Difference-in-Differences Correlation Structures

About

This app explores correlation structures in longitudinal data with an eye toward in difference-in-differences (DID) studies. It has two main parts: simulated data and real data. The goal is to understand how common correlation structures look in data plots. The app plots of simulated data and correlations among observations over time.

Simulated Data

You can modify the inputs such as the number of time points, the number of units, sources of variation, and more. A full list of parameters is found on the Simulation tab and a full description of each is found on the Help tab.

  1. Play around with the inputs and see how the simulated data change.
    Q1) What parameters are most influential?
    Q2) Does the data-generating model behave the way you expect?
    Q3) Do these correlation structures resemble your “mental model” of how outcomes evolve over time?

  2. Input parameters derived from some of your own real data.
    Q1) How do the simulated data compare to your data?
    Q2) Do the correlation matrices look like you expect?

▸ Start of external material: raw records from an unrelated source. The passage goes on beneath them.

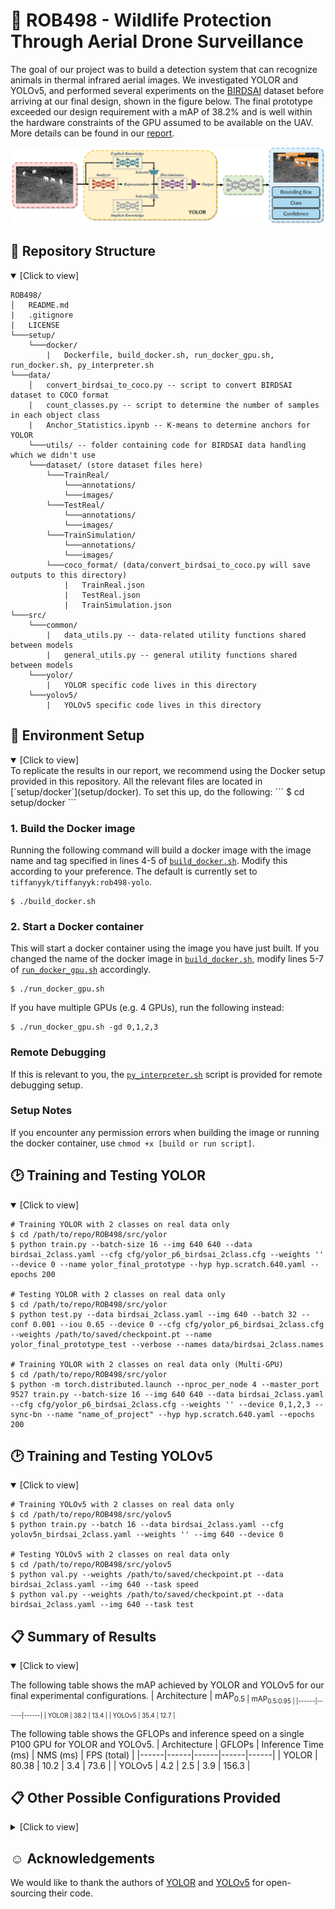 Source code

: # :elephant: ROB498 - Wildlife Protection Through Aerial Drone Surveillance
The goal of our project was to build a detection system that can recognize animals in thermal infrared aerial images. We investigated YOLOR and YOLOv5, and performed several experiments on the [BIRDSAI](https://sites.google.com/view/elizabethbondi/dataset) dataset before arriving at our final design, shown in the figure below. The final prototype exceeded our design requirement with a mAP of 38.2\% and is well within the hardware constraints of the GPU assumed to be available on the UAV. More details can be found in our [report](assets/ROB498_Final_Report.pdf).
<p align="center"><img src="assets/design_diagram.png"/></p>

## :open_file_folder: Repository Structure 
<details open>
<summary>[Click to view]</summary>

```
ROB498/
│   README.md
|   .gitignore
|   LICENSE
└───setup/
    └───docker/
        |   Dockerfile, build_docker.sh, run_docker_gpu.sh, run_docker.sh, py_interpreter.sh
└───data/
    │   convert_birdsai_to_coco.py -- script to convert BIRDSAI dataset to COCO format
    |   count_classes.py -- script to determine the number of samples in each object class
    |   Anchor_Statistics.ipynb -- K-means to determine anchors for YOLOR
    └───utils/ -- folder containing code for BIRDSAI data handling which we didn't use
    └───dataset/ (store dataset files here)
        └───TrainReal/
            └───annotations/
            └───images/
        └───TestReal/
            └───annotations/
            └───images/
        └───TrainSimulation/
            └───annotations/
            └───images/
        └───coco_format/ (data/convert_birdsai_to_coco.py will save outputs to this directory)
            |   TrainReal.json
            |   TestReal.json
            |   TrainSimulation.json
└───src/
    └───common/
        |   data_utils.py -- data-related utility functions shared between models
        |   general_utils.py -- general utility functions shared between models
    └───yolor/
        |   YOLOR specific code lives in this directory
    └───yolov5/
        |   YOLOv5 specific code lives in this directory
```
</details>

## :hammer: Environment Setup
<details open>
<summary>[Click to view]</summary>
To replicate the results in our report, we recommend using the Docker setup provided in this repository. All the relevant files are located in [`setup/docker`](setup/docker). To set this up, do the following:
```
$ cd setup/docker
```

### 1. Build the Docker image
Running the following command will build a docker image with the image name and tag specified in lines 4-5 of [`build_docker.sh`](setup/docker/build_docker.sh#l4). Modify this according to your preference. The default is currently set to `tiffanyyk/tiffanyyk:rob498-yolo`.
```
$ ./build_docker.sh
```
### 2. Start a Docker container
This will start a docker container using the image you have just built. If you changed the name of the docker image in [`build_docker.sh`](setup/docker/build_docker.sh#l4), modify lines 5-7 of [`run_docker_gpu.sh`](setup/docker/run_docker_gpu.sh#l5) accordingly.

```
$ ./run_docker_gpu.sh
```
If you have multiple GPUs (e.g. 4 GPUs), run the following instead:
```
$ ./run_docker_gpu.sh -gd 0,1,2,3
```

### Remote Debugging
If this is relevant to you, the [`py_interpreter.sh`](setup/docker/py_interpreter.sh) script is provided for remote debugging setup.

### Setup Notes
If you encounter any permission errors when building the image or running the docker container, use `chmod +x [build or run script]`.

</details>

## :clock2: Training and Testing YOLOR
<details open>
<summary>[Click to view]</summary>

```
# Training YOLOR with 2 classes on real data only
$ cd /path/to/repo/ROB498/src/yolor
$ python train.py --batch-size 16 --img 640 640 --data birdsai_2class.yaml --cfg cfg/yolor_p6_birdsai_2class.cfg --weights '' --device 0 --name yolor_final_prototype --hyp hyp.scratch.640.yaml --epochs 200

# Testing YOLOR with 2 classes on real data only
$ cd /path/to/repo/ROB498/src/yolor
$ python test.py --data birdsai_2class.yaml --img 640 --batch 32 --conf 0.001 --iou 0.65 --device 0 --cfg cfg/yolor_p6_birdsai_2class.cfg --weights /path/to/saved/checkpoint.pt --name yolor_final_prototype_test --verbose --names data/birdsai_2class.names

# Training YOLOR with 2 classes on real data only (Multi-GPU)
$ cd /path/to/repo/ROB498/src/yolor
$ python -m torch.distributed.launch --nproc_per_node 4 --master_port 9527 train.py --batch-size 16 --img 640 640 --data birdsai_2class.yaml --cfg cfg/yolor_p6_birdsai_2class.cfg --weights '' --device 0,1,2,3 --sync-bn --name "name_of_project" --hyp hyp.scratch.640.yaml --epochs 200
```

</details>

## :clock2: Training and Testing YOLOv5
<details open>
<summary>[Click to view]</summary>

```
# Training YOLOv5 with 2 classes on real data only
$ cd /path/to/repo/ROB498/src/yolov5
$ python train.py --batch 16 --data birdsai_2class.yaml --cfg yolov5n_birdsai_2class.yaml --weights '' --img 640 --device 0

# Testing YOLOv5 with 2 classes on real data only
$ cd /path/to/repo/ROB498/src/yolov5
$ python val.py --weights /path/to/saved/checkpoint.pt --data birdsai_2class.yaml --img 640 --task speed
$ python val.py --weights /path/to/saved/checkpoint.pt --data birdsai_2class.yaml --img 640 --task test
```
</details>

## :clipboard: Summary of Results
<details open>
<summary>[Click to view]</summary>

The following table shows the mAP achieved by YOLOR and YOLOv5 for our final experimental configurations.
| Architecture | mAP<sub>0.5 | mAP<sub>0.5:0.95 |
|------|------|------|
| YOLOR | 38.2 | 13.4 |
| YOLOv5 | 35.4 | 12.7 |

The following table shows the GFLOPs and inference speed on a single P100 GPU for YOLOR and YOLOv5.
| Architecture | GFLOPs | Inference Time (ms) | NMS (ms) | FPS (total) |
|------|------|------|------|------|
| YOLOR | 80.38 | 10.2 | 3.4 | 73.6 |
| YOLOv5 | 4.2 | 2.5 | 3.9 | 156.3 |
</details>

## :clipboard: Other Possible Configurations Provided
<details close>
<summary>[Click to view]</summary>
We provide an assortment of other possible configurations, for running experiments with different number of classes and reproducing results indicated in the report.

All configuration files are provided in the following locations:
```
ROB498/
└───src/
    └───yolor/
        └───cfg/
            |   yolor_p6_birdsai_2class_origanchors.cfg
            |   yolor_p6_birdsai_2class_origanchors_1channel.cfg
            |   yolor_p6_birdsai_3class.cfg
            |   yolor_p6_birdsai.cfg
        └───data/
            |   birdsai_2class.names
            |   birdsai_2class.yaml
            |   birdsai_3class.names
            |   birdsai_3class.yaml
            |   birdsai.names
            |   birdsai_10class.yaml
            |   hyp.finetune.1280
            |   hyp.scratch.1280
            |   hyp.scratch.640
    └───yolov5/
        └───data/
            |   birdsai_2class.yaml
        └───models/
            |   yolov5n_birdsai_2class.yaml
```

All commands should follow this format for training and testing on YOLOR:
```
# Training YOLOR with 2 classes on real data only
$ cd /path/to/repo/ROB498/src/yolor
$ python train.py --batch-size 16 --img 640 640 --data birdsai_{X}class.yaml --cfg cfg/yolor_p6_birdsai_{X}.cfg --weights '' --device 0 --name {NAME_OF_EXPERIMENT} --hyp hyp.{X}.yaml --epochs 200

# Testing YOLOR with 2 classes on real data only
$ cd /path/to/repo/ROB498/src/yolor
$ python test.py --data birdsai_{X}class.yaml --img 640 --batch 32 --conf 0.001 --iou 0.65 --device 0 --cfg cfg/yolor_p6_birdsai_{X}.cfg --weights /path/to/saved/checkpoint.pt --name {NAME_OF_EXPERIMENT} --verbose --names data/birdsai{X}.names
```

</details>

## :relaxed: Acknowledgements
We would like to thank the authors of [YOLOR](https://github.com/WongKinYiu/yolor) and [YOLOv5](https://github.com/ultralytics/yolov5) for open-sourcing their code.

  3. Consider modeling approaches in light of these timeseries correlation structures.
    Q1) What do these longitudinal error covariances imply about the stability of trends over time?
    Q2) About the plausibility of DID assumptions?

Real Data

To supplement the simulated data, we provide data from three sources:

  1. From Dartmouth Health Atlas: annual estimates of ambulatory-care sensitive admissions per 1000 Medicare beneficiaries in each state, adjusted for age, sex, and race.
  2. From MarketScan claims data: estimated annual per beneficiary average total spending among commercial enrollees in each Metropolitan Statistical Area (MSA), adjusted for age, sex, and chronic conditions.
  3. From Medicare claims: estimated annual per beneficiary average total spending among fee-for-service enrollees in each Hospital Referral Region (HRR), adjusted for age, sex, race, dual eligibility, HCC score, chronic conditions, educational attainment in the 65-and-older population in each bene's ZIP, and the percent living in poverty among the 65-and-older population in each bene's ZIP.

Issues and Contact Information

To report bugs or to give suggestions/feedback, please email Bret Zeldow or Laura Hatfield.

Details on inputs to the simulated data

Markets [m=1,…,M]: The hypothetical intervention is applied at this level, such as states or hospitals, for example.

Observations [i=1,…,I]: Individual observations within each unit at each time. For example, residents of a state or patients within a hospital, for example.

Time points [t=1,…,T]: Times at which observations are made

First time point in post-treatment period: Must be between 2 and T

SD of market shocks [σT]: Roughly, how unstable the market-level mean trajectory is over time. Large values = “bumpy” market-level mean trajectories.

AR(1) market shocks [ρT]: Roughly, how correlated market-level errors are across time. Large values = less “bumpy”, but not pulled toward zero. A correlation parameter of 0 implies independent shocks within markets over time.

SD of obs within markets [σI]: Variance of individual observations around their market-level means. Large values = big spread of within-unit observations. Since the plots show observed market means, making this very large can overwhelm the market-level parameters.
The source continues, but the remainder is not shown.